A hub working on the power fed from an AC/DC power adapter connected to a commercial power supply (herein after this type of hub is referred to as an ordinary hub) becomes disabled for communication relaying function (the hub function) if the commercial power supply fails, because a power supply failure causes an interruption in the power feeding to the hub. Therefore, a network communication system that uses the ordinary hub for communication relaying encounters such a problem that the system will be disabled from communicating because the ordinary hub will lose its communication relaying function if a commercial power supply failure occurs.
The ordinary hub on the other hand requires being installed near to the distribution facility of a commercial power supply. Locational consideration is required.
A POE-compliant power-receiving hub that works on the power fed from a POE-compliant power-feeding hub through a communication cable may be installed in a place where a commercial power supply is not available. However, the length of the communication cable acceptable to the system in this usage is limited. The POE-compliant power-receiving hub must be installed within an area of which distance from the POE-compliant power-feeding hub is not greater than 100 m.
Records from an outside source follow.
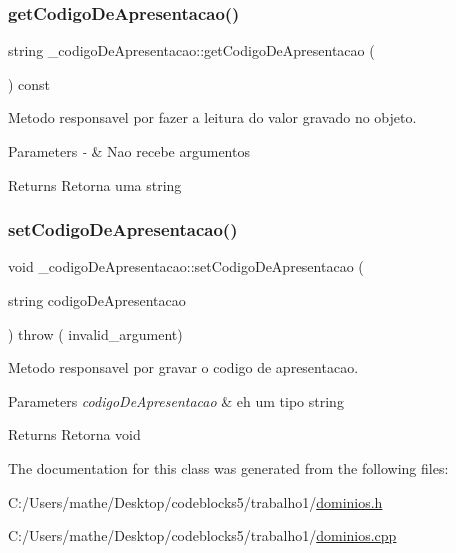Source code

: \subsubsection{\texorpdfstring{getCodigoDeApresentacao()}{getCodigoDeApresentacao()}}
{\footnotesize\ttfamily string \+\_\+codigo\+De\+Apresentacao\+::get\+Codigo\+De\+Apresentacao (\begin{DoxyParamCaption}{ }\end{DoxyParamCaption}) const\hspace{0.3cm}{\ttfamily [inline]}}



Metodo responsavel por fazer a leitura do valor gravado no objeto. 


\begin{DoxyParams}{Parameters}
{\em -\/} & Nao recebe argumentos \\
\hline
\end{DoxyParams}
\begin{DoxyReturn}{Returns}
Retorna uma string 
\end{DoxyReturn}
\mbox{\label{class__codigo_de_apresentacao_a71d1caf08b03c8ab1247140b47cde6d3}} 
\subsubsection{\texorpdfstring{setCodigoDeApresentacao()}{setCodigoDeApresentacao()}}
{\footnotesize\ttfamily void \+\_\+codigo\+De\+Apresentacao\+::set\+Codigo\+De\+Apresentacao (\begin{DoxyParamCaption}\item[{string}]{codigo\+De\+Apresentacao }\end{DoxyParamCaption}) throw ( invalid\+\_\+argument) }



Metodo responsavel por gravar o codigo de apresentacao. 


\begin{DoxyParams}{Parameters}
{\em codigo\+De\+Apresentacao} & eh um tipo string \\
\hline
\end{DoxyParams}
\begin{DoxyReturn}{Returns}
Retorna void 
\end{DoxyReturn}


The documentation for this class was generated from the following files\+:\begin{DoxyCompactItemize}
\item 
C\+:/\+Users/mathe/\+Desktop/codeblocks5/trabalho1/\mbox{\hyperlink{dominios_8h}{dominios.\+h}}\item 
C\+:/\+Users/mathe/\+Desktop/codeblocks5/trabalho1/\mbox{\hyperlink{dominios_8cpp}{dominios.\+cpp}}\end{DoxyCompactItemize}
Therefore, a network communication system that intends to relay communications using said POE-compliant power-receiving hub encounters such a designing problem that the system must be configured so that the hub should be located always within a limited area.
Further, in a POE-compliant power-feeding hub that works on a commercial power supply, a failure in a commercial power causes the hub to lose its power feeding function and communications relaying function. This loss of functions develops to the failure in the power feeding to a POE-compliant power-receiving hub that is dependent to said POE-compliant power-feeding hub causing an interruption in the communications relaying. This is a problem in that the communication function in a network communication system is disabled.
Where the system uses a POE-compliant power-feeding hub that works on an uninterruptible power supply apparatus having a built-in power storage device, said POE-compliant power-feeding hub and said POE-compliant power-receiving hub can work without interruption of their power reception from the uninterruptible power supply apparatus. Then, the system can maintain communication relaying.
As stated above however, the length of the communication cable acceptable to the system configuration is limited. Said POE-compliant power-receiving hub must be installed within an area of which distance from a POE-compliant power-feeding hub is not greater than 100 m. Therefore, a network communication system that intends to relay communications using such POE-compliant power-receiving hub encounters a designing problem such that the system must be configured so that the hub should be located always within a limited area.
Moreover, the uninterruptible power supply apparatus is expensive, which increases problematically the cost of a network communication system.
For instance, these prior arts are described in JP 9-261264 A and JP 2004-171558 A.